◆ What you are asked to do ◆
Each record that follows goes into your reply unchanged; the pictures do not.

Collection entries:
▬▬▬▬▬▬
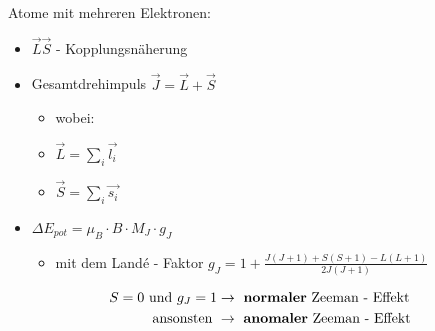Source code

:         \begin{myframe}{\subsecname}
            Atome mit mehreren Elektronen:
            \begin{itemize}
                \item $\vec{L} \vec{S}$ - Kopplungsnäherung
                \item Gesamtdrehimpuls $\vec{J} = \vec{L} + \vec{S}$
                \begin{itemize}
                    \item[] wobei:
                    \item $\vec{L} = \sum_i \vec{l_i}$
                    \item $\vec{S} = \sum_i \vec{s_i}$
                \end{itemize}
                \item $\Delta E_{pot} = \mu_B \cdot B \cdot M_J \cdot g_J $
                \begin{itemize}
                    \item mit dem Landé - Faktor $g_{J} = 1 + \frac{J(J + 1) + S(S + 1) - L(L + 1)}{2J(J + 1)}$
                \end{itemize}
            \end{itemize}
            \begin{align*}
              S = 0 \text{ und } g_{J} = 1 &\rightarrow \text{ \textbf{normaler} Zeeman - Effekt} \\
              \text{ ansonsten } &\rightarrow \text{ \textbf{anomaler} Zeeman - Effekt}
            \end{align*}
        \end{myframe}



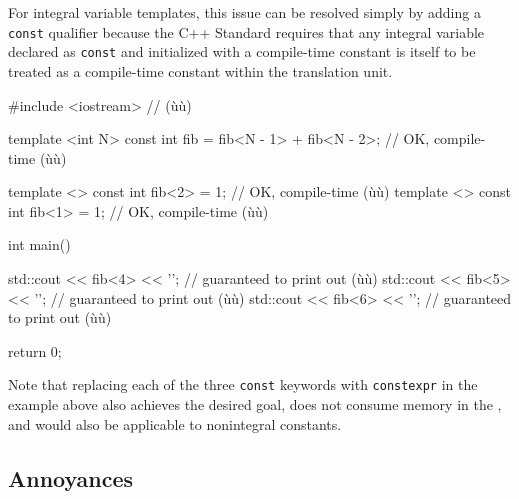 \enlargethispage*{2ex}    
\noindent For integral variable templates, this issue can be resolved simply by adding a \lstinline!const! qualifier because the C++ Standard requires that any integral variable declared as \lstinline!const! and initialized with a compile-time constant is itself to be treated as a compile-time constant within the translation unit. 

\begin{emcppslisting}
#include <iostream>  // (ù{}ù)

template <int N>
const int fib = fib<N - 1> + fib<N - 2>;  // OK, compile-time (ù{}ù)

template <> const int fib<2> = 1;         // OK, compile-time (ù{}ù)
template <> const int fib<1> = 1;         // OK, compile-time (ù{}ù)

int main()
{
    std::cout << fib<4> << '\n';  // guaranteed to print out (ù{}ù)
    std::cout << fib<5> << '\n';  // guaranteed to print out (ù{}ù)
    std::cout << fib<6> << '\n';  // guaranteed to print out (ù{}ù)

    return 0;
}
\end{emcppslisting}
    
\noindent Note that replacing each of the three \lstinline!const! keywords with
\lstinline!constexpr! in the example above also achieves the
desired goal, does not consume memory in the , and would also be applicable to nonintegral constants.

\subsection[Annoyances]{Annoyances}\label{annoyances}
▬▬▬▬▬▬
◆ Written solution ◆
Source code

:         \begin{myframe}{\subsecname}
            Atome mit mehreren Elektronen:
            \begin{itemize}
                \item $\vec{L} \vec{S}$ - Kopplungsnäherung
                \item Gesamtdrehimpuls $\vec{J} = \vec{L} + \vec{S}$
                \begin{itemize}
                    \item[] wobei:
                    \item $\vec{L} = \sum_i \vec{l_i}$
                    \item $\vec{S} = \sum_i \vec{s_i}$
                \end{itemize}
                \item $\Delta E_{pot} = \mu_B \cdot B \cdot M_J \cdot g_J $
                \begin{itemize}
                    \item mit dem Landé - Faktor $g_{J} = 1 + \frac{J(J + 1) + S(S + 1) - L(L + 1)}{2J(J + 1)}$
                \end{itemize}
            \end{itemize}
            \begin{align*}
              S = 0 \text{ und } g_{J} = 1 &\rightarrow \text{ \textbf{normaler} Zeeman - Effekt} \\
              \text{ ansonsten } &\rightarrow \text{ \textbf{anomaler} Zeeman - Effekt}
            \end{align*}
        \end{myframe}



 \enlargethispage*{2ex}    
\noindent For integral variable templates, this issue can be resolved simply by adding a \lstinline!const! qualifier because the C++ Standard requires that any integral variable declared as \lstinline!const! and initialized with a compile-time constant is itself to be treated as a compile-time constant within the translation unit. 

\begin{emcppslisting}
#include <iostream>  // (ù{}ù)

template <int N>
const int fib = fib<N - 1> + fib<N - 2>;  // OK, compile-time (ù{}ù)

template <> const int fib<2> = 1;         // OK, compile-time (ù{}ù)
template <> const int fib<1> = 1;         // OK, compile-time (ù{}ù)

int main()
{
    std::cout << fib<4> << '\n';  // guaranteed to print out (ù{}ù)
    std::cout << fib<5> << '\n';  // guaranteed to print out (ù{}ù)
    std::cout << fib<6> << '\n';  // guaranteed to print out (ù{}ù)

    return 0;
}
\end{emcppslisting}
    
\noindent Note that replacing each of the three \lstinline!const! keywords with
\lstinline!constexpr! in the example above also achieves the
desired goal, does not consume memory in the , and would also be applicable to nonintegral constants.

\subsection[Annoyances]{Annoyances}\label{annoyances}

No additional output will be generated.